Thomas Trofimuk in Winnipeg Review
" ...These are stories about men and women trying to span the distances between India and the U.S., India and Canada – physically and culturally. There are small revelations interwoven in these narratives that are perfectly formed parcels, and the writing is wonderfully subdued and constant throughout. In each story, we get a glimpse of a character. We see the world from diverse points of view. And we feel displacement – a profound unsettled quality.....I found this collection of stories drawn around Indian immigrants in North America to be utterly fascinating – and at times breathtaking." Read Full Review

Charles Demers in Georgia Straight
"...In his wonderful new collection of interconnected short stories, The Meagre Tarmac(Biblioasis), Blaise introduces a rich cast of characters divided spiritually, physically, and economically between India and North America....Though geographically scattered, [the] characters pass through each other’s lives, both symbolically and literally, often connected by the financial, telecommunications, and air-travel networks of the 21st century. In many ways, their lives represent both the dream and the nightmare scenarios of globalization: untold material wealth coupled with a terrifying rootlessness. The immigrant characters who attempt the reverse journey, back to India, find the transition fraught with challenges." Read Full Review

Phillip Marchand in The National Post
"...The Meagre Tarmac, a collection of short fiction by Clark Blaise, is a naked instance of appropriation of voice -a literary felony justified in this case by the results. If you're going to appropriate someone's voice, you better know how you want that voice to sound, and Blaise has spent his life and his career tuning his ear to foreign rhythms. Born in North Dakota of a French Canadian father and English Canadian mother, he grew up in various locales, mostly in the United States, and then spent 12 years teaching in Montreal with his wife, the Calcutta-born novelist Bharati Mukherjee. After a brief stint in Toronto, he and Mukherjee moved back to the U.S., where they have remained since. In 1989, he became director of the International Writing School at the University of Iowa.

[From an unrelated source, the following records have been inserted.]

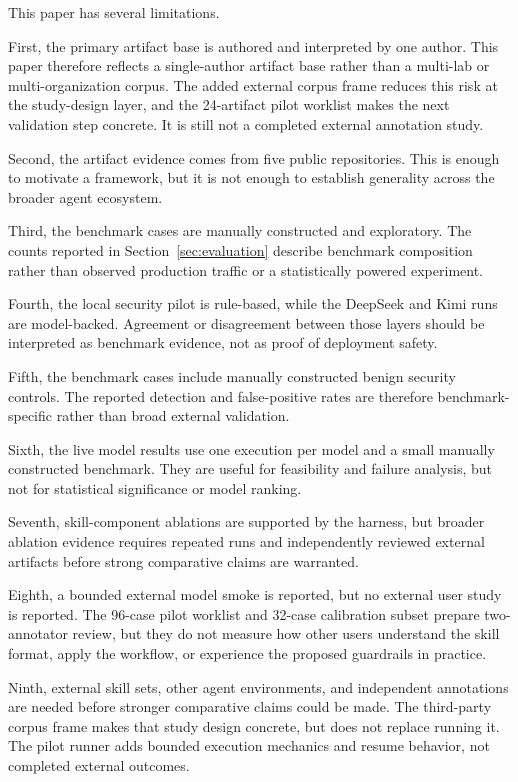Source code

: \documentclass[11pt]{article}
\begin{document}
This paper has several limitations.

First, the primary artifact base is authored and interpreted by one author.
This paper therefore reflects a single-author artifact base rather than a
multi-lab or multi-organization corpus. The added external corpus frame reduces
this risk at the study-design layer, and the 24-artifact pilot worklist makes
the next validation step concrete. It is still not a completed external
annotation study.

Second, the artifact evidence comes from five public repositories. This is
enough to motivate a framework, but it is not enough to establish generality
across the broader agent ecosystem.

Third, the benchmark cases are manually constructed and exploratory. The counts
reported in Section~\ref{sec:evaluation} describe benchmark composition rather
than observed production traffic or a statistically powered experiment.

Fourth, the local security pilot is rule-based, while the DeepSeek and Kimi
runs are model-backed. Agreement or disagreement between those layers should be
interpreted as benchmark evidence, not as proof of deployment safety.

Fifth, the benchmark cases include manually constructed benign security
controls. The reported detection and false-positive rates are therefore
benchmark-specific rather than broad external validation.

Sixth, the live model results use one execution per model and a small manually
constructed benchmark. They are useful for feasibility and failure analysis,
but not for statistical significance or model ranking.

Seventh, skill-component ablations are supported by the harness, but broader
ablation evidence requires repeated runs and independently reviewed external
artifacts before strong comparative claims are warranted.

Eighth, a bounded external model smoke is reported, but no external user study
is reported. The 96-case pilot worklist and 32-case calibration subset prepare
two-annotator review, but they do not measure how other users understand the
skill format, apply the workflow, or experience the proposed guardrails in
practice.

Ninth, external skill sets, other agent environments, and independent
annotations are needed before stronger comparative claims could be made. The
third-party corpus frame makes that study design concrete, but does not replace
running it. The pilot runner adds bounded execution mechanics and resume
behavior, not completed external outcomes.
\end{document}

Enriched by experience, knowledge of variegated literatures and personal contacts, Blaise's fiction spans the globe, exploring themes of diaspora, rootlessness and cultural identity. Two great historic cultural shifts in particular drive his work, the migration of French Canadians on this continent, and the struggle between tradition and modernity in contemporary India. The latter is the basis of The Meagre Tarmac, a sorrowful chorus of voices, men and women trying to bridge distances between India and the U.S..." Read Full Review


Steven Hayward in The Globe and Mail
"...Like all collections of linked stories, The Meagre Tarmac to some extent reads like a novel; a consistent cast of characters moves through an interconnected fictional world. What’s missing from such collections, however, is the explication that goes with a novel. Instead, there is Chekhovian incompleteness, the almost episodic impulsiveness that the short story allows.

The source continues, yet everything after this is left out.